INSTRUCTIONS TO FOLLOW
Copy each line of the following data that contains "browser".

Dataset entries
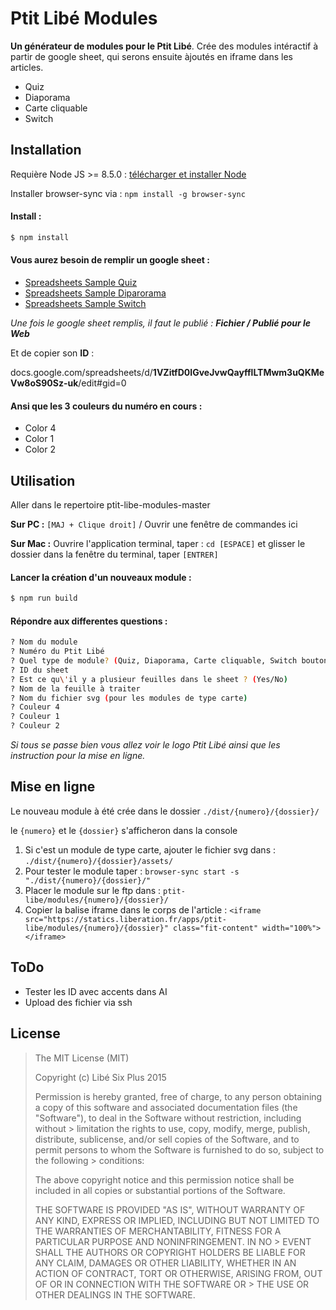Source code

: # Ptit Libé Modules

**Un générateur de modules pour le Ptit Libé**. Crée des modules intéractif à partir de google sheet, qui serons ensuite àjoutés en iframe dans les articles.

- Quiz
- Diaporama
- Carte cliquable
- Switch


## Installation
Requière Node JS >= 8.5.0 : [télécharger et installer Node](https://nodejs.org/fr/)

Installer browser-sync via : `npm install -g browser-sync`

#### Install :

```bash
$ npm install
```
#### Vous aurez besoin de remplir un google sheet :

- [Spreadsheets Sample Quiz](https://docs.google.com/spreadsheets/d/19kqdeE6oRR5GQEAHaQ2zvhQghzq55aNYqcHM-ZK4Zyk/edit?usp=sharing)
- [Spreadsheets Sample Diparorama](https://docs.google.com/spreadsheets/d/1AcNEA3-i9-_0DrukFVvOilf9yd2Y0rNS_hPBr-nQ9wQ/edit?usp=sharing)
- [Spreadsheets Sample Switch](https://docs.google.com/spreadsheets/d/1KZ_IEqJwxv-W9T0X27ychB83bBDBU0Eqjd38wObjMn0/edit?usp=sharing)

_Une fois le google sheet remplis, il faut le publié : **Fichier / Publié pour le Web**_

Et de copier son **ID** :

docs.google.com/spreadsheets/d/**1VZitfD0IGveJvwQayfflLTMwm3uQKMeVw8oS90Sz-uk**/edit#gid=0

#### Ansi que les 3 couleurs du numéro en cours :

- Color 4
- Color 1
- Color 2


## Utilisation

Aller dans le repertoire ptit-libe-modules-master

**Sur PC :** `[MAJ + Clique droit]` / Ouvrir une fenêtre de commandes ici

**Sur Mac :** Ouvrire l'application terminal, taper : `cd [ESPACE]` et glisser le dossier dans la fenêtre du terminal, taper `[ENTRER]`

#### Lancer la création d'un nouveaux module :

```bash
$ npm run build
```
#### Répondre aux differentes questions :

```bash
? Nom du module
? Numéro du Ptit Libé
? Quel type de module? (Quiz, Diaporama, Carte cliquable, Switch bouton)
? ID du sheet
? Est ce qu\'il y a plusieur feuilles dans le sheet ? (Yes/No)
? Nom de la feuille à traiter
? Nom du fichier svg (pour les modules de type carte)
? Couleur 4
? Couleur 1
? Couleur 2
```
_Si tous se passe bien vous allez voir le logo Ptit Libé ainsi que les instruction pour la mise en ligne._

## Mise en ligne
Le nouveau module à été crée dans le dossier `./dist/{numero}/{dossier}/`

le `{numero}` et le `{dossier}` s'afficheron dans la console

1. Si c'est un module de type carte, ajouter le fichier svg dans : `./dist/{numero}/{dossier}/assets/`
2. Pour tester le module taper : `browser-sync start -s "./dist/{numero}/{dossier}/"`
3. Placer le module sur le ftp dans : `ptit-libe/modules/{numero}/{dossier}/`
4. Copier la balise iframe dans le corps de l'article : `<iframe src="https://statics.liberation.fr/apps/ptit-libe/modules/{numero}/{dossier}" class="fit-content" width="100%"></iframe>`

## ToDo

- Tester les ID avec accents dans AI
- Upload des fichier via ssh



## License

> The MIT License (MIT)
>
> Copyright (c) Libé Six Plus 2015
>
> Permission is hereby granted, free of charge, to any person obtaining a copy of this software and associated documentation files (the "Software"), to deal in the Software without restriction, including without > limitation the rights to use, copy, modify, merge, publish, distribute, sublicense, and/or sell copies of the Software, and to permit persons to whom the Software is furnished to do so, subject to the following > conditions:
>
> The above copyright notice and this permission notice shall be included in all copies or substantial portions of the Software.
>
> THE SOFTWARE IS PROVIDED "AS IS", WITHOUT WARRANTY OF ANY KIND, EXPRESS OR IMPLIED, INCLUDING BUT NOT LIMITED TO THE WARRANTIES OF MERCHANTABILITY, FITNESS FOR A PARTICULAR PURPOSE AND NONINFRINGEMENT. IN NO > EVENT SHALL THE AUTHORS OR COPYRIGHT HOLDERS BE LIABLE FOR ANY CLAIM, DAMAGES OR OTHER LIABILITY, WHETHER IN AN ACTION OF CONTRACT, TORT OR OTHERWISE, ARISING FROM, OUT OF OR IN CONNECTION WITH THE SOFTWARE OR > THE USE OR OTHER DEALINGS IN THE SOFTWARE.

ANSWER TO THIS PROBLEM
Installer browser-sync via : `npm install -g browser-sync`
2. Pour tester le module taper : `browser-sync start -s "./dist/{numero}/{dossier}/"`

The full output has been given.